Meneg PP&PA pun menambahkan, “Kita harus memperkuat akses dan partisipasi perempuan terhadap kendali atas sumber daya alam dan aset alam, termasuk tanah. Memastikan terpenuhinya akses perempuan terhadap aset tanah merupakan salah satu komitmen Indonesia dalam gerakan global “Equal Futures Partnership”. Gerakan ini diluncurkan pada Sidang Utama PBB ke-67 bulan september lalu di New York, di mana Indonesia telah menggabungkan kekuatannya dengan 13 negara lain untuk mendorong keterwakilan perempuan yang lebih baik di bidang politik dan pengambilan keputusan serta meningkatkan partisipasi perempuan dan kontribusi di bidang ekonomi pembangunan.”

Pada tingkat regional, Indonesia pun mengambil tindakan kolaboratif, antara lain, (1) peningkatan kapasitas dan penelitian untuk membuat data terpilah gender yang memadai, (2) menganalisisis penggunaan pengelolaan berkelanjutan sumber daya alam dan keanekaragaman hayati, hutan, pesisir/laut, dan air bersih, serta (3) menanggapi perubahan iklim dan mengatasi dampaknya.
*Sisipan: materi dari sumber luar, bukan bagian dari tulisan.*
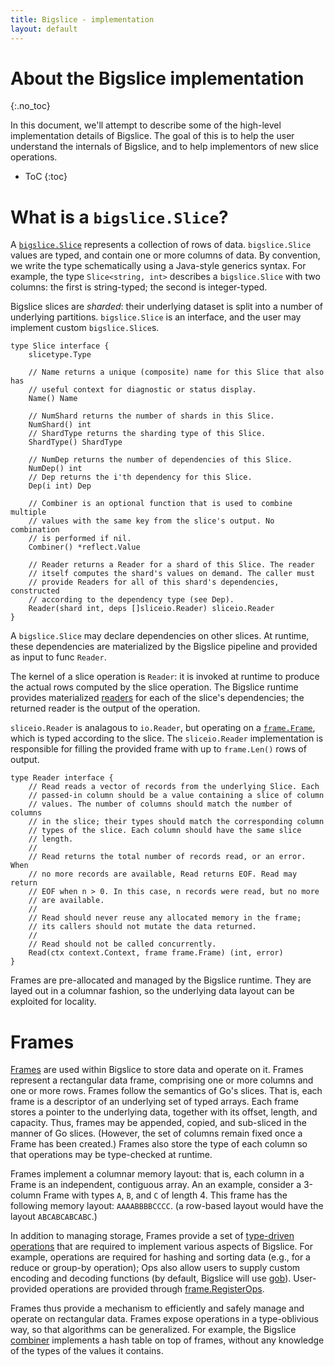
 ```yaml
---
title: Bigslice - implementation
layout: default
---
```


# About the Bigslice implementation
{:.no_toc}

In this document,
we'll attempt to describe some of the high-level
implementation details of Bigslice.
The goal of this is to help the user understand
the internals of Bigslice,
and to help implementors of new slice operations.

* ToC
{:toc}

# What is a `bigslice.Slice`?

A [`bigslice.Slice`](https://godoc.org/github.com/grailbio/bigslice#Slice)
represents a collection of rows of data. `bigslice.Slice` values
are typed, and contain one or more columns of data.
By convention,
we write the type schematically using a Java-style generics syntax.
For example,
the type `Slice<string, int>` describes a `bigslice.Slice`
with two columns:
the first is string-typed;
the second is integer-typed.

Bigslice slices are *sharded*:
their underlying dataset is split into a number of underlying partitions.
`bigslice.Slice` is an interface,
and the user may implement custom `bigslice.Slice`s.

```
type Slice interface {
	slicetype.Type

	// Name returns a unique (composite) name for this Slice that also has
	// useful context for diagnostic or status display.
	Name() Name

	// NumShard returns the number of shards in this Slice.
	NumShard() int
	// ShardType returns the sharding type of this Slice.
	ShardType() ShardType

	// NumDep returns the number of dependencies of this Slice.
	NumDep() int
	// Dep returns the i'th dependency for this Slice.
	Dep(i int) Dep

	// Combiner is an optional function that is used to combine multiple
	// values with the same key from the slice's output. No combination
	// is performed if nil.
	Combiner() *reflect.Value

	// Reader returns a Reader for a shard of this Slice. The reader
	// itself computes the shard's values on demand. The caller must
	// provide Readers for all of this shard's dependencies, constructed
	// according to the dependency type (see Dep).
	Reader(shard int, deps []sliceio.Reader) sliceio.Reader
}
```

A `bigslice.Slice` may declare dependencies on other slices.
At runtime,
these dependencies are materialized by the Bigslice pipeline
and provided as input to func `Reader`.

The kernel of a slice operation is `Reader`:
it is invoked at runtime to produce the actual rows
computed by the slice operation.
The Bigslice runtime provides materialized
[readers](https://godoc.org/github.com/grailbio/bigslice/sliceio#Reader)
for each of the slice's dependencies;
the returned reader is the output of the operation.

`sliceio.Reader` is analagous to `io.Reader`,
but operating on a
[`frame.Frame`](https://godoc.org/github.com/grailbio/bigslice/frame#Frame),
which is typed according to the slice.
The `sliceio.Reader` implementation is responsible for
filling the provided frame with up to `frame.Len()` rows of output.

```
type Reader interface {
	// Read reads a vector of records from the underlying Slice. Each
	// passed-in column should be a value containing a slice of column
	// values. The number of columns should match the number of columns
	// in the slice; their types should match the corresponding column
	// types of the slice. Each column should have the same slice
	// length.
	//
	// Read returns the total number of records read, or an error. When
	// no more records are available, Read returns EOF. Read may return
	// EOF when n > 0. In this case, n records were read, but no more
	// are available.
	//
	// Read should never reuse any allocated memory in the frame;
	// its callers should not mutate the data returned.
	//
	// Read should not be called concurrently.
	Read(ctx context.Context, frame frame.Frame) (int, error)
}
```

Frames are pre-allocated and managed by the Bigslice runtime.
They are layed out in a columnar fashion,
so the underlying data layout can be exploited for locality.

# Frames

[Frames](https://godoc.org/github.com/grailbio/bigslice/frame#Frame)
are used within Bigslice to store data and operate on it.
Frames represent a rectangular data frame,
comprising one or more columns
and one or more rows.
Frames follow the semantics of Go's slices.
That is,
each frame is a descriptor of an underlying set of typed arrays.
Each frame stores a pointer to the underlying data,
together with its offset, length, and capacity.
Thus, frames may be appended, copied, and sub-sliced
in the manner of Go slices.
(However, the set of columns remain fixed once a Frame has been created.)
Frames also store the type of each column
so that operations may be type-checked at runtime.

Frames implement a columnar memory layout:
that is, 
each column in a Frame is an independent, contiguous array.
An an example, consider a 3-column Frame 
with types `A`, `B`, and `C`
of length 4.
This frame has the following memory layout: `AAAABBBBCCCC`.
(a row-based layout would have the layout `ABCABCABCABC`.)

In addition to managing storage,
Frames provide a set of [type-driven operations](https://godoc.org/github.com/grailbio/bigslice/frame#Ops)
that are required to implement various aspects of Bigslice.
For example,
operations are required for hashing and sorting data 
(e.g., for a reduce or group-by operation);
Ops also allow users to supply custom 
encoding and decoding functions
(by default, Bigslice will use [gob](https://godoc.org/encoding/gob)).
User-provided operations are provided through 
[frame.RegisterOps](https://godoc.org/github.com/grailbio/bigslice/frame#RegisterOps).

Frames thus provide a mechanism to efficiently 
and safely manage and operate on rectangular data.
Frames expose operations in a type-oblivious way,
so that algorithms can be generalized.
For example,
the Bigslice [combiner](https://github.com/grailbio/bigslice/blob/cafa2ff6e7ea96fa4d094a9f2149109825b3774a/exec/combiner.go#L148)
implements a hash table on top of frames,
without any knowledge of the types of the values it contains.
Ragam upaya baik tingkat regional, sektoral dan nasional ini di sampaikan Indonesia pada pertemuan AMMW yang membawa semangat solidaritas dan keramahan negara-negara ASEAN. Tidak hanya berhenti pada pertemuan pertama saja, AMMW juga akan kembali diselenggarakan pada pertemuannya yang kedua di Filipina. Dari seluruh rangkaian pertemuan dengan Menteri-menteri se-ASEAN, Meneg PP&PA pun menyampaikan harapannya, “Saya berharap seluruh upaya yang sedang berlangsung untuk meningkatkan kontribusi perempuan terhadap pembangunan ekonomi yang berkelanjutan dan lingkungan di wilayah ini dapat diwujudkan dalam tahun-tahun mendatang. Kerja sama yang dibentuk untuk memperkuat pengarusutamaan gender di lintas regional ASEAN juga dapat dicapai dengan baik.”